The entertainment industry prefers Democratic politicians, of course. No less than 78 percent of political contributions from Hollywood went to Democrats in 2008, and DreamWorks Animation CEO Jeffrey Katzenberg and Warner Bros. Chairman Barry Meyer were Obama's top "bundlers" during this year's campaign.
But when Republicans are in power, the entertainment industry will woo the GOP. The SOPA-supporting National Music Publishers' Association, a copyright hawk that sued Google over allegedly infringing YouTube clips, honored Goodlatte with its President's Award last fall. The group lauded the Virginia congressman as someone who has "tirelessly championed the importance of intellectual property rights."
A year earlier, Goodlatte was a guest of honor at a gala in Washington, D.C. organized by another pro-SOPA group, the American Society of Composers, Artists and Publishers. It was held in advance of the group's Capitol Hill lobbying day, and featured entertainers including singer-songwriters Tracy Chapman and Jessi Alexander. Goodlatte was chosen to introduce musician J.D. Souther, who performed "You're Only Lonely" and "Heartache Tonight."
The Motion Picture Association of America, too, is effusive in praising Goodlatte's copyright expansion efforts. An MPAA blog post said "kudos to Chairman Goodlatte" for defending SOPA against criticism, and a press release said Hollywood "hails" Goodlatte for helping to craft the legislation in the first place.
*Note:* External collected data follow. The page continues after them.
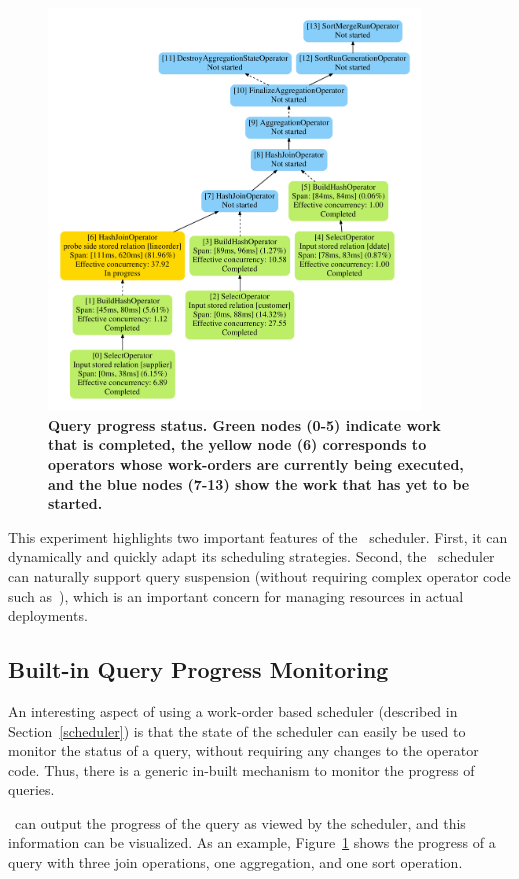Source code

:\begin{figure}
	\centering
	\includegraphics[width=0.6\columnwidth,height=4.2in]{system/figures/q31-progress.pdf}
	\caption{\small \textbf{Query progress status. Green nodes (0-5) indicate work that is completed, the yellow node (6) corresponds to operators whose work-orders are currently being executed, and the blue nodes (7-13) show the work that has yet to be started.}}
	\label{fig-query-progress}
\end{figure}

This experiment highlights two important features of the \Quickstep\ scheduler.
First, it can dynamically and quickly adapt its scheduling strategies. %
Second, the \Quickstep\ scheduler can naturally support query suspension (without requiring complex operator code such as~\cite{DavisonG94}), which is an important concern for managing resources in actual deployments.

\subsection{Built-in Query Progress Monitoring}\label{sec:progress-monitoring}
An interesting aspect of using a work-order based scheduler (described in Section~\ref{scheduler}) is that the state of the scheduler can easily be used to monitor the status of a query, without requiring any changes to the operator code. Thus, there is a generic in-built mechanism to monitor the progress of queries.

\Quickstep\ can output the progress of the query as viewed by the scheduler, and this information can be visualized. As an example, Figure~\ref{fig-query-progress} shows the progress of a query with three join operations, one aggregation, and one sort operation.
The Recording Industry Association of America, not to be left out, announced that it "salutes" his efforts.
Goodlatte's relationship with Silicon Valley companies that near-uniformly opposed SOPA hasn't always been this tempestuous. In the late 1990s, he visited the San Francisco area to tout legislation to protect Americans' electronic privacy by relaxing encryption export controls. He also supported an opt-out approach to federal spam legislation that was more First Amendment-protective, and did not sponsor an unsuccessful 2002 bill that would have let copyright owners legally hack into computers connected to peer-to-peer networks suspected of harboring pirated files.
More recently, he's sided with technology companies on some legislation. He supported a cybersecurity bill known as CISPA, which industry liked but privacy groups and local tea party groups loathed. And he sponsored a Netflix-backed bill to update 1980s-era federal privacy laws for the Internet.
Ryan Radia, associate director of technology studies at the free-market Competitive Enterprise Institute in Washington, said he was disappointed to see Goodlatte champion SOPA -- but thought he might be more tech-friendly than his predecessor in updating federal privacy law to require that police obtain warrants before reading Americans' e-mail or tracking their cell phone locations. The law is the 1986 Electronic Communications Privacy Act, or ECPA.
"Rep. Goodlatte strongly supported SOPA, including its extremely controversial DNS filtering provisions," Radia said. "But he did introduce an amendment (PDF) aimed at limiting SOPA's impact on foreign Web sites when only a portion of such a Web site was infringing. Hopefully Rep. Goodlatte will focus his energies on issues that advance Internet freedom, such as ECPA reform, rather than push policies that undermine it."